The goal of this collection of eight case studies is to look at how governments are beginning to “get smarter” about using their own data. By comparing the ways in which they have chosen to collaborate with researchers and make often sensitive data usable to government employees and researchers in ethical and responsible ways, we hope to increase our understanding of what is required to be able to make better use of administrative data including the governance structures, technology infrastructure and key personnel. The hope is to enable other public institutions to know what is required to be able to make better use of administrative data. What follows is a summary of the learnings from those case studies. We start with an articulation of the value proposition for greater use of administrative data followed by the key learnings and the case studies themselves.

Evidence-based Decision-Making in the United States: Benefiting from Administrative Data Use

Over the years, administrative data has served as evidence for many academic research projects studying, for instance, the impact of simplifying the college financial aid process on access to education² or the influence of housing vouchers programs on moves to lower-poverty neighborhoods³. Apart from its use in academic research, administrative data has also been used by government agencies themselves to evaluate program effectiveness and target interventions in a more impactful manner. There are several examples of government agencies in the United States who use administrative data such as the Center for Medicare and Medicaid Services (CMS) who use hospital billing and payment data to improve service delivery and to reduce costs.⁴ In fact, CMS and the Department of Housing and Urban Development (HUD) are collaborating to combine their administrative data to study the impact of housing assistance on health care utilization especially on low-income senior citizens.⁵

In 2016, following a bipartisan call to “improve the evidence available for making decisions about government programs and policies,” Congress established the Commission on Evidence-based Policymaking. Earlier this year, the Commission submitted its final report, detailing a number of recommendations to strengthen government’s ability to make use of its own data and highlighting the challenges government agencies face in trying to do so. The report calls for, among other things, a review of the relevant statutes and laws in order to allow statistical uses of administrative data while also ensuring stringent privacy protections for such data.

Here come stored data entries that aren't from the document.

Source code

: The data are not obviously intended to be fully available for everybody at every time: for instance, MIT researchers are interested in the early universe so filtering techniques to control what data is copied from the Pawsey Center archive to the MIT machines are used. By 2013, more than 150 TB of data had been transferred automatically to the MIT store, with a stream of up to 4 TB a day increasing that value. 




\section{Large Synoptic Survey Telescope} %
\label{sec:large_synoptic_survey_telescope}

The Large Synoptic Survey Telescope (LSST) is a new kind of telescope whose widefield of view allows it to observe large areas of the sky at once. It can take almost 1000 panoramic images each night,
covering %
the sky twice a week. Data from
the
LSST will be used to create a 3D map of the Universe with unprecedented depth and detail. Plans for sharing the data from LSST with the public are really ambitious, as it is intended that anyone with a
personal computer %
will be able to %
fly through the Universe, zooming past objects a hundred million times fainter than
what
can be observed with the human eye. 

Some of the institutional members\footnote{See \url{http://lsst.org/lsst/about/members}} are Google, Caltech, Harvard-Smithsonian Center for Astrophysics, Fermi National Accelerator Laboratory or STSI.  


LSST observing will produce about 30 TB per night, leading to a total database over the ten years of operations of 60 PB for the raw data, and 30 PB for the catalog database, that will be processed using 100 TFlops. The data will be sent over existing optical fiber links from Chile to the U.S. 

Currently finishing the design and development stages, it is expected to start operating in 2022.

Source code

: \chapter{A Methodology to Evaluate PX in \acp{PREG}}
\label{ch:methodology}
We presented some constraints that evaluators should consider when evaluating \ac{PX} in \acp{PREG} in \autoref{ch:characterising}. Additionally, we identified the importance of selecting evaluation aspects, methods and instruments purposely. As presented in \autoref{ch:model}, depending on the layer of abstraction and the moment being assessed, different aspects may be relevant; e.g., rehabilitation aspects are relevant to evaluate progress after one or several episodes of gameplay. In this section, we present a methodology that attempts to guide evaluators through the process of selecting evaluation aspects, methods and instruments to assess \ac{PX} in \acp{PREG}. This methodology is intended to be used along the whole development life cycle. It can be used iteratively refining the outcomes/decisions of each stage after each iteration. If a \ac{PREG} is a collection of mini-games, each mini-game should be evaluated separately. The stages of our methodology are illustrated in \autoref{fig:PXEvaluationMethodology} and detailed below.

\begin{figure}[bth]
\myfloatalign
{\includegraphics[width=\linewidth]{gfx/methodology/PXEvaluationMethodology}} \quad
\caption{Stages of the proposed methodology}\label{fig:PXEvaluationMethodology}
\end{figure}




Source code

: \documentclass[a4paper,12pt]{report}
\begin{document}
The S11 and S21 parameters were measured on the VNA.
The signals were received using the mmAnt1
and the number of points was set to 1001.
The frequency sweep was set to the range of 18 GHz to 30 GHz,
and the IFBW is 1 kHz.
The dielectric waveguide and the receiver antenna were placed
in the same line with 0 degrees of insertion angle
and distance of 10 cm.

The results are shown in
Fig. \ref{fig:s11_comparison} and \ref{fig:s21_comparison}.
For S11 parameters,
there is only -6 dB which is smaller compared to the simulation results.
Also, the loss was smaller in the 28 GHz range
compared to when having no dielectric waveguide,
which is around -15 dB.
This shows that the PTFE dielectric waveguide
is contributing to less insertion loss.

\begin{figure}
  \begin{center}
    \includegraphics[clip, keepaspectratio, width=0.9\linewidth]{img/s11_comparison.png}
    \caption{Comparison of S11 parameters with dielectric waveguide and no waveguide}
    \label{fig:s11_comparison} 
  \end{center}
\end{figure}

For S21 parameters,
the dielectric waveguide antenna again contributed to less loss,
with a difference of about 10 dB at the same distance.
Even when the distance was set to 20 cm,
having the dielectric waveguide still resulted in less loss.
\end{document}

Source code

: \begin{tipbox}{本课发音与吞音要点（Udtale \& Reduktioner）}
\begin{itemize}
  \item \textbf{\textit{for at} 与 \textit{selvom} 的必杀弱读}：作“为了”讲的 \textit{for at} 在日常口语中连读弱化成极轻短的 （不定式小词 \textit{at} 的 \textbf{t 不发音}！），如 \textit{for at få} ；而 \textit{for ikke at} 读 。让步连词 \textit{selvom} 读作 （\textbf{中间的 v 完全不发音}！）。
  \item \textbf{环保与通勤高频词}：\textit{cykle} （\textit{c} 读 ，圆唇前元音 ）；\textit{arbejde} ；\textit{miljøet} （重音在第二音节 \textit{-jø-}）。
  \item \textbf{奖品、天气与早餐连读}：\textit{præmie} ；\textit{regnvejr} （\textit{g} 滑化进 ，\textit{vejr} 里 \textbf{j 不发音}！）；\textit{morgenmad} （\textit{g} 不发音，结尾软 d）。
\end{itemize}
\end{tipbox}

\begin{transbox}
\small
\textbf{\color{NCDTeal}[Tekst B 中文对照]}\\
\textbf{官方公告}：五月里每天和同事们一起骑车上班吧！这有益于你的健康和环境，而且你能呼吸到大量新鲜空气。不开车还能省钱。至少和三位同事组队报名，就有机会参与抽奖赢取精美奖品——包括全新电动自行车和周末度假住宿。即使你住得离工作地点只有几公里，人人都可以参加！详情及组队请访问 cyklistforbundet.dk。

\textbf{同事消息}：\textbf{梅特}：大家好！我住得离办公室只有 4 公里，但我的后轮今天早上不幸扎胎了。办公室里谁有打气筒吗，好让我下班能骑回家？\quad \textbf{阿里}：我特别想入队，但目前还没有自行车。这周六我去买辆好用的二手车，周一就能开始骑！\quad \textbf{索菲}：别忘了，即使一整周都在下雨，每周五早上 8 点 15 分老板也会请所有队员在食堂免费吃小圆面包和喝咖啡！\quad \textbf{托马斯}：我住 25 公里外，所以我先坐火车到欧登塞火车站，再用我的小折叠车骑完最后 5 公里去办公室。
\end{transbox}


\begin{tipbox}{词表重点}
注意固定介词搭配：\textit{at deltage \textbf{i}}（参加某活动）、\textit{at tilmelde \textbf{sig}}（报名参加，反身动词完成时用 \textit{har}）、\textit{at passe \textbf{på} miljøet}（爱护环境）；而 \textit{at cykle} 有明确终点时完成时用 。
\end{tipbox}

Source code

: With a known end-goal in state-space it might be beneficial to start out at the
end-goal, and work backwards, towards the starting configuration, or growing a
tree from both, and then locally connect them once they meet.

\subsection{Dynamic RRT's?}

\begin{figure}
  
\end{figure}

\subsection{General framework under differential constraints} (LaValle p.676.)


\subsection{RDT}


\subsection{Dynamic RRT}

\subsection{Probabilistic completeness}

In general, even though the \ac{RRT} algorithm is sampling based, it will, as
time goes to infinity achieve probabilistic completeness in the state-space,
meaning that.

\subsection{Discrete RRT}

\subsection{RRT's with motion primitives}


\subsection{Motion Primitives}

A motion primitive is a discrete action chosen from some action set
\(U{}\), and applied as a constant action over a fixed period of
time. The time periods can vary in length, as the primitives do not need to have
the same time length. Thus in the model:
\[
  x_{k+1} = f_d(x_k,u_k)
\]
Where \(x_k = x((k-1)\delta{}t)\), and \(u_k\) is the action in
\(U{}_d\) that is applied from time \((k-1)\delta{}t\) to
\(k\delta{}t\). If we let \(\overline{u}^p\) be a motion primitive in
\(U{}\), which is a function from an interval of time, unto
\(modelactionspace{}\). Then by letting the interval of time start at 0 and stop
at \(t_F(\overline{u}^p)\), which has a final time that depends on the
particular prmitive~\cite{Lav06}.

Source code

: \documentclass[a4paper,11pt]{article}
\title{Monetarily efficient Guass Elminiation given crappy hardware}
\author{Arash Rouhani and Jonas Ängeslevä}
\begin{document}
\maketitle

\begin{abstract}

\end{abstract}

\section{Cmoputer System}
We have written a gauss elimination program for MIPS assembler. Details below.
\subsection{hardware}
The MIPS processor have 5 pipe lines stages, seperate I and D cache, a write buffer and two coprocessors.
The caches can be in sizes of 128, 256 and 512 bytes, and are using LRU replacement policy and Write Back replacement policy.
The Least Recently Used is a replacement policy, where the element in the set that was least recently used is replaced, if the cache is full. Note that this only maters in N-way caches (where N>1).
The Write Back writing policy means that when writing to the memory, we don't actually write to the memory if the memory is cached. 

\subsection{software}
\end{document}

But even before the Commission started its work, several initiatives in the United States, both within government agencies as well as outside, have been focused on bringing more evidence-based decision making into government. They provide several services to the end of helping government make use of its own data to improve programs and policies in the public interest. These services include improving the quality of the data by cleaning and integrating datasets from several agencies, as well as providing evaluation services to gain insights from the data that can eventually lead to action. To undertake this work of making data usable while protecting privacy, several governments have turned to the use of so-called “data labs.”

What are Data Labs?

“Data Labs” or “Policy Labs” are institutions with small groups of data analysts working inside or in tandem with government agencies to make administrative data more usable for evaluation and research. And while organizations vary widely in their implementation, they have all developed models to tap into the skills of highly talented data analysts and to access valuable government datasets responsibly. Each model comprises all or some of the following elements:

  1. Infrastructure to share and/or house data securely;
  2. Full-time or part-time employees with the skills to integrate data-sets from various sources and use the data for analysis.
  3. Governance rules to determine who has access to the data, and under what conditions;
  4. Contracts in place to institutionalize those governance rules;
  5. Statistical and research methods which are iteratively improved to generate more useful insights — including methods to define the problem as well as data science approaches.
  6. Well-defined data responsibility principles, processes and tools to share, analyze and use data responsibly and ethically and to share insights from the analysis without harming individuals or groups.

Methodology

In consultation with program staff at the Laura and John Arnold Foundation and the Alfred P. Sloan Foundation, both funders that support initiatives which promote evidence-based decision-making in the United States, we identified a number of domestic labs that are involved in data-driven policy making to complement earlier research we conducted for the NHS about the UK Ministry of Justice Data Lab created by New Philanthropy Capital. Although there are many more than we could document, we attempted to cover examples from different geographic regions and to include range of models (such as those completely internal to government, others wholly external, some university-government partnerships and some which cater to the social sector rather than just to government).

Our case studies are based on as written questionnaires as well as interviews with directors and senior staff of these labs as well as with their funders. The questions we asked are reflected in the the structure of the case studies, each of which follows a common taxonomy. The initial interviews and drafts were prepared by Professor Beth Noveck’s students in Yale Law School’s Governance Innovation Clinic in Spring 2017. Their work was subsequently supplemented with a second round of interviews and completed by the Governance Lab in Summer 2017 with the support of a grant from Stanford’s Markets for Good and in collaboration with our partners at New Philanthropy Capital.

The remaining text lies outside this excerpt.